Collected data entries:
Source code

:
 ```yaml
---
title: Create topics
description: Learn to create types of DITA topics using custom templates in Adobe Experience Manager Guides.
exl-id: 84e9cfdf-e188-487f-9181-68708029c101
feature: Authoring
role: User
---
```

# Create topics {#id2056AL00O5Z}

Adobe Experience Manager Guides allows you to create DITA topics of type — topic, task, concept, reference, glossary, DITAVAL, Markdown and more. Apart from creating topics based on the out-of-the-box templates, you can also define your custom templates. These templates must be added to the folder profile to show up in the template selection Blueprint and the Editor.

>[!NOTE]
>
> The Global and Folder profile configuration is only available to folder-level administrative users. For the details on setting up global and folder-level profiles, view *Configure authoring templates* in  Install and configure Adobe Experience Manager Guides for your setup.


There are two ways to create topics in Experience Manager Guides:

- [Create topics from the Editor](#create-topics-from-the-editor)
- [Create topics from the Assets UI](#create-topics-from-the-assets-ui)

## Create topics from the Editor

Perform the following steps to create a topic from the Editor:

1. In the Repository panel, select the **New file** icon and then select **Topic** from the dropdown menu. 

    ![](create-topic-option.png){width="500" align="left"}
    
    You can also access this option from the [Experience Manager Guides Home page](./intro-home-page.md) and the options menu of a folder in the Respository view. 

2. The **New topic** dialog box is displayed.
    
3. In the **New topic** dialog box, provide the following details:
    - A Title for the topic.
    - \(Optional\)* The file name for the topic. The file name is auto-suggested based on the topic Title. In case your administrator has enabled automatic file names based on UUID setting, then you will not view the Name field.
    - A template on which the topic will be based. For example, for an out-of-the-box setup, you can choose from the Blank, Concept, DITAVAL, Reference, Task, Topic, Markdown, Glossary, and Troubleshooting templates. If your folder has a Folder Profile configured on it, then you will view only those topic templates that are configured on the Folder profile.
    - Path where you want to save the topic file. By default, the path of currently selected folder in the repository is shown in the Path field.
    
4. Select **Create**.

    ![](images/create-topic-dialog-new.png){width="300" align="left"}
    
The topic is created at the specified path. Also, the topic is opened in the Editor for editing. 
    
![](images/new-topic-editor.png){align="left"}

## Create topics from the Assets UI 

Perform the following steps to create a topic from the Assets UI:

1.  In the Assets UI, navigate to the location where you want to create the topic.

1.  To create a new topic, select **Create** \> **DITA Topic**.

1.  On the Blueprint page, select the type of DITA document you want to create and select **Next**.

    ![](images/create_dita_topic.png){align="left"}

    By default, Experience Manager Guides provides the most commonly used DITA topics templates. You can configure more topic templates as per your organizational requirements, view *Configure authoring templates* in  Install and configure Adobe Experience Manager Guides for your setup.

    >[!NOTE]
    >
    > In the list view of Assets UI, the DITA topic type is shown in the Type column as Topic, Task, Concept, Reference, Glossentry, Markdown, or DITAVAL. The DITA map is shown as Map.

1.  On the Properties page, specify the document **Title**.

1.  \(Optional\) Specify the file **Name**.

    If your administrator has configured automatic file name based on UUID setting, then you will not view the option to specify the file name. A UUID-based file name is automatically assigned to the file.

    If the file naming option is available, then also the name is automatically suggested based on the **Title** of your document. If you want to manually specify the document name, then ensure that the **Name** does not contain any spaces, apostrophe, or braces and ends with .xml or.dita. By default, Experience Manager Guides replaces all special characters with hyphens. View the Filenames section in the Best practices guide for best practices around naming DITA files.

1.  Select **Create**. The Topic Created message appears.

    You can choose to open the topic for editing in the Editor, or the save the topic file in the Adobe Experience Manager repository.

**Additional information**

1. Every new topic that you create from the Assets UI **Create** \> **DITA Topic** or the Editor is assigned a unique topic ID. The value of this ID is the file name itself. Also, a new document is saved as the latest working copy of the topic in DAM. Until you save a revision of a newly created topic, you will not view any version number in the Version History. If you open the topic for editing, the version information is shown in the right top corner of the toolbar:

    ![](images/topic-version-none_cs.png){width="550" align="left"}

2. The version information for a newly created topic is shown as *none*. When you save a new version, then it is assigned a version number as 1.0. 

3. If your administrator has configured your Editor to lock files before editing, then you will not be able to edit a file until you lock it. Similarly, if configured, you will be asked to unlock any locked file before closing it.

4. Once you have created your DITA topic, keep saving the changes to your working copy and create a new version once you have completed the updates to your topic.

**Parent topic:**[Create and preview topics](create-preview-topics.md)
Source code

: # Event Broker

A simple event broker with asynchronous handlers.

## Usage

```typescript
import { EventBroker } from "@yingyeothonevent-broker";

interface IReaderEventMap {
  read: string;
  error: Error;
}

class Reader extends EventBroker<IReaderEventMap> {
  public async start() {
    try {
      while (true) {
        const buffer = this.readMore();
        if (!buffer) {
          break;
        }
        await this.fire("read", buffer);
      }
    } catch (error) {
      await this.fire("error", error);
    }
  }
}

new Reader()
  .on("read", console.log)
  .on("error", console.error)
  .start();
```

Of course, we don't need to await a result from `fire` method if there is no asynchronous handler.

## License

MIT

==

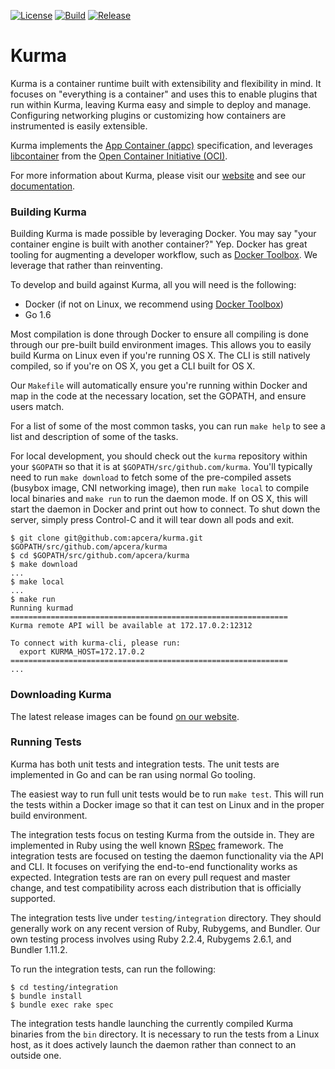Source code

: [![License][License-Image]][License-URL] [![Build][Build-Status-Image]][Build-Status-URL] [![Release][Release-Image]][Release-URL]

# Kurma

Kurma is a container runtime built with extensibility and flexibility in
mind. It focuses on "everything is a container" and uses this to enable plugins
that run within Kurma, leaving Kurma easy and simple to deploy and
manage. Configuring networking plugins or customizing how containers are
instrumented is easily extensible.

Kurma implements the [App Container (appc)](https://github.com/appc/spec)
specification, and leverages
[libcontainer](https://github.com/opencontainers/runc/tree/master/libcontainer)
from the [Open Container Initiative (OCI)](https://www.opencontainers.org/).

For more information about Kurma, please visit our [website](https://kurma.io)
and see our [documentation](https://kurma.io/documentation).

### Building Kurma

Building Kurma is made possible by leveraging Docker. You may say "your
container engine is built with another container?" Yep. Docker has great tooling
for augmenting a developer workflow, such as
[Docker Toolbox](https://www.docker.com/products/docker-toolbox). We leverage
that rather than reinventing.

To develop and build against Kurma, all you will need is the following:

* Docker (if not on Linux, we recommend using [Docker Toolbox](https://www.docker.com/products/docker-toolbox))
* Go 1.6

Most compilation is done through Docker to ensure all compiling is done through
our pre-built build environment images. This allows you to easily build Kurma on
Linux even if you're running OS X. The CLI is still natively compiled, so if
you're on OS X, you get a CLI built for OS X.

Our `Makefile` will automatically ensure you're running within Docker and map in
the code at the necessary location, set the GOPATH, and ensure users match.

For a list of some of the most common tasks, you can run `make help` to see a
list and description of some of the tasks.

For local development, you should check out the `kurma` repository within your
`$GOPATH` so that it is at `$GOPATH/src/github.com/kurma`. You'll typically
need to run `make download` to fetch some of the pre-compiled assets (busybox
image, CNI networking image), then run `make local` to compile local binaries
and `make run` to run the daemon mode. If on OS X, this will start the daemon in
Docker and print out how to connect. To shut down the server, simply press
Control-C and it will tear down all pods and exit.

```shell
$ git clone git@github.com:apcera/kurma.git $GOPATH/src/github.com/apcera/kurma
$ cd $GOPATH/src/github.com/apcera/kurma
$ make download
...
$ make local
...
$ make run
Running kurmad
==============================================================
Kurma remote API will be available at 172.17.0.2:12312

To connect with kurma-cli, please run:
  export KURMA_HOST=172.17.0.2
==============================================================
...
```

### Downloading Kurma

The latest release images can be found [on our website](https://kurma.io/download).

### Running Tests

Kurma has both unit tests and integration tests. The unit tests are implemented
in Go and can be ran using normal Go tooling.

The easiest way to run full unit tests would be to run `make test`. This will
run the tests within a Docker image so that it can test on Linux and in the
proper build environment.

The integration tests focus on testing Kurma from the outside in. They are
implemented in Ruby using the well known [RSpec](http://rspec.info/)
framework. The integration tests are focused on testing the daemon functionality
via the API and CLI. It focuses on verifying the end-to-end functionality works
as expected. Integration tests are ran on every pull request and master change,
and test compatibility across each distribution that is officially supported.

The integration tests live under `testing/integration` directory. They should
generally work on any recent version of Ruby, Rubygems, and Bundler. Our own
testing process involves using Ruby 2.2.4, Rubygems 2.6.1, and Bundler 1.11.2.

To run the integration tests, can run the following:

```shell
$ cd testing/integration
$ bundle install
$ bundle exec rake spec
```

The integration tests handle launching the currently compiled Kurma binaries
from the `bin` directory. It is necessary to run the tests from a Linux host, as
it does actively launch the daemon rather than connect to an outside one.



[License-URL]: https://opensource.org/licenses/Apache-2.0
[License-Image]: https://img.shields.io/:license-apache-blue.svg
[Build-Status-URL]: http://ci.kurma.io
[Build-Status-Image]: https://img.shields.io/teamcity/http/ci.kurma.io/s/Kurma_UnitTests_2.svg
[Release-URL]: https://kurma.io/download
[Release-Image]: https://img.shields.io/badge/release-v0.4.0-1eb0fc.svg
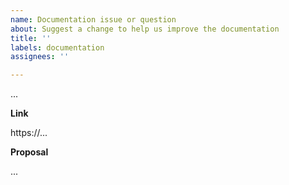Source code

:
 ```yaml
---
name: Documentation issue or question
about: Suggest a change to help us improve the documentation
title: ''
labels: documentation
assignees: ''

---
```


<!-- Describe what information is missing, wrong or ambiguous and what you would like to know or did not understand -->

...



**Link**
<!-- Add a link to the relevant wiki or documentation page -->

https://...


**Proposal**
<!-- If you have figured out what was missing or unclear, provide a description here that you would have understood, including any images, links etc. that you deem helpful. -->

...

==

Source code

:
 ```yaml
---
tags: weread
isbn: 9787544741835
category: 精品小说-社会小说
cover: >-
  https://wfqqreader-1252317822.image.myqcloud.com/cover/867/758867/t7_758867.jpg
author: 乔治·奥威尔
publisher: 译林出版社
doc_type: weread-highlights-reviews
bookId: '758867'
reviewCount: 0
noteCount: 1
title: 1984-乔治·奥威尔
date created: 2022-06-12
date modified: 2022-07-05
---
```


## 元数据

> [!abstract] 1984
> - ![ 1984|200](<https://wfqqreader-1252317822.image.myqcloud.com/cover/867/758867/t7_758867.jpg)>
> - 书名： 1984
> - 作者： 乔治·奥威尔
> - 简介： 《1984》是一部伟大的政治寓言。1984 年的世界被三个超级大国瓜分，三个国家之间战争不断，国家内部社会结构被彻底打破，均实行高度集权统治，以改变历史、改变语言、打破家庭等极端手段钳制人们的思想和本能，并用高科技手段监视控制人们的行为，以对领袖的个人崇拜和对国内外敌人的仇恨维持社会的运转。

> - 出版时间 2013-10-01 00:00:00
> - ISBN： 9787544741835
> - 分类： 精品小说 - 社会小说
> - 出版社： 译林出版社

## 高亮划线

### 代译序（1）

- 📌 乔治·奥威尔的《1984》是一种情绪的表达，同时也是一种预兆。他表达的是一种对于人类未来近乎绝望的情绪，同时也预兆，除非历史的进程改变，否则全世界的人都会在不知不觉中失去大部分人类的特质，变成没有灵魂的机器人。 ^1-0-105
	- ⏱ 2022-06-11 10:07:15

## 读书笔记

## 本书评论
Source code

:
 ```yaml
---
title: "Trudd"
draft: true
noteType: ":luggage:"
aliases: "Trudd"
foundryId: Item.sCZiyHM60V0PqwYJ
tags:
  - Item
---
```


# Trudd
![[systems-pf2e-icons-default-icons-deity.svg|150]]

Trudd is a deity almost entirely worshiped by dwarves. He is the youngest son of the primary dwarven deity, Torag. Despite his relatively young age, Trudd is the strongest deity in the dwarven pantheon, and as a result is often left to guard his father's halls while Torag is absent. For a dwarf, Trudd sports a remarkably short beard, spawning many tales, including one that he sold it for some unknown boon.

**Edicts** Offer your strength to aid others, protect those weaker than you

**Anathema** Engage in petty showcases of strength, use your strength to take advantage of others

▶ **What is needed**
Wherever the string "shields" occurs in the entries, copy that whole line.

▶ **Solution to the problem**
[License-Image]: https://img.shields.io/:license-apache-blue.svg
[Build-Status-Image]: https://img.shields.io/teamcity/http/ci.kurma.io/s/Kurma_UnitTests_2.svg
[Release-Image]: https://img.shields.io/badge/release-v0.4.0-1eb0fc.svg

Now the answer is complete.